By Mohib Zico staff 15 Oct 2020 at 10:16 p.m. CDT

Mohib Zico gravatar
I think I'll share a generic method of using syncing cache for member attribute for you. This is going beyond community support so better to show something generic which will help community in this community ticket.

By kamlesh sharma user 17 Oct 2020 at 12:42 p.m. CDT

kamlesh sharma gravatar
Hi, Please can you share the generic method per your last advise. I would like to sync groups ASAP. Thanks in advance!

By kamlesh sharma user 18 Oct 2020 at 3:48 a.m. CDT

kamlesh sharma gravatar
Hi, Awaiting your feedback.

By Mohib Zico staff 19 Oct 2020 at 6:24 a.m. CDT

Mohib Zico gravatar
Ok, here is a real life example. See how memberOf is being mapped into Gluu Server: - this is the data of user in Gluu Server after mapping `member --> memberOf`: ``` dn: inum=xxxx,ou=people,o=gluu objectClass: top objectClass: gluuCustomPerson objectClass: gluuPerson mail: testuser@abc.co givenName: Test inum: xxxx updatedAt: xxxx memberOf: CN=testCN,OU=testOU,DC=abc,DC=co displayName: Test gluuStatus: active sn: Test cn: Test role: xxx uid: testuser ``` - this is the data of user in source ( backend LDAP / AD ): ``` dn: Test User,DC=abc,DC=co objectClass: top objectClass: person objectClass: user cn: Test sn: Test givenName: Test displayName: Test member: CN=testCN,OU=testOU,DC=abc,DC=co badPwdCount: 0 badPasswordTime: xxxx lastLogon: xxxx .... .... ```

By kamlesh sharma user 19 Oct 2020 at 9:22 a.m. CDT

kamlesh sharma gravatar
Hi, But my backend openDJ LDAP has a different structure. I have the group and member attribute within the group. ``` dn: cn=roles,o=gdnpr,o=moi,C=BH objectclass: groupOfNames objectclass: top cn: roles member: uid=test-MW,ou=systemadmin,o=gdnpr,o=moi,c=bh ``` Please advise.

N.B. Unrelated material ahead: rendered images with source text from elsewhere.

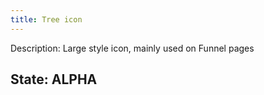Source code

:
 ```yaml
---
title: Tree icon
---
```

Description: Large style icon, mainly used on Funnel pages

## State: ALPHA
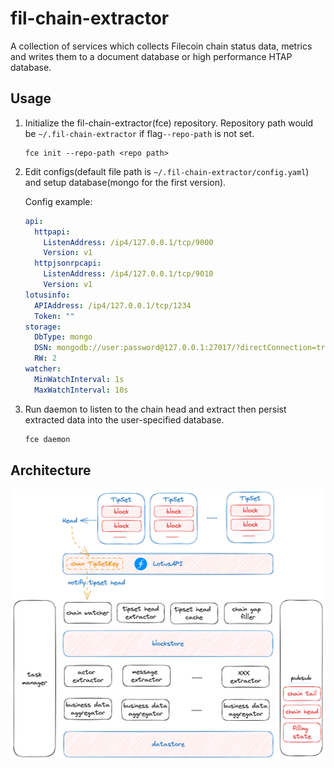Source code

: # fil-chain-extractor
A collection of services which collects Filecoin chain status data, metrics and writes them to a document database or high performance HTAP database.

## Usage

1. Initialize the fil-chain-extractor(fce) repository. Repository path would be `~/.fil-chain-extractor` if flag`--repo-path` is not set.

    ```
    fce init --repo-path <repo path>
    ```

2. Edit configs(default file path is `~/.fil-chain-extractor/config.yaml`) and setup database(mongo for the first version).

    Config example:

    ```yaml
    api:
      httpapi:
        ListenAddress: /ip4/127.0.0.1/tcp/9000
        Version: v1
      httpjsonrpcapi:
        ListenAddress: /ip4/127.0.0.1/tcp/9010
        Version: v1
    lotusinfo:
      APIAddress: /ip4/127.0.0.1/tcp/1234
      Token: ""
    storage:
      DbType: mongo
      DSN: mongodb://user:password@127.0.0.1:27017/?directConnection=true
      RW: 2
    watcher:
      MinWatchInterval: 1s
      MaxWatchInterval: 10s
    ```

3. Run daemon to listen to the chain head and extract then persist extracted data into the user-specified database.

   ```bash
   fce daemon
   ```


## Architecture

![arch](./docs/assets/arch.png)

By Mohib Zico staff 20 Oct 2020 at 12:13 a.m. CDT

Mohib Zico gravatar
I don't think there isn't any easy way you can use default Cache Refresh method to pull memberOf / member for any user then. Because: - Cache Refresh _only_ pull user's information. i.e. in your case: 'ou=snpr,o=moi,c=bh' - You can pull other dn with cache refresh ( o=moi, C=BH ) but that DN has to be properly synced from objectClass side ( which is not ideal and you have to modify those group CN in your backend server ). There might be some other custom solution which would import/push group DN's from your backend LDAP / AD and modify every user's entry _inside_ Gluu Server with some script to properly inject member.

By kamlesh sharma user 25 Oct 2020 at 7:15 a.m. CDT

kamlesh sharma gravatar
Hi, Please can you share a script to pull one new attribute from openDJ to gluu.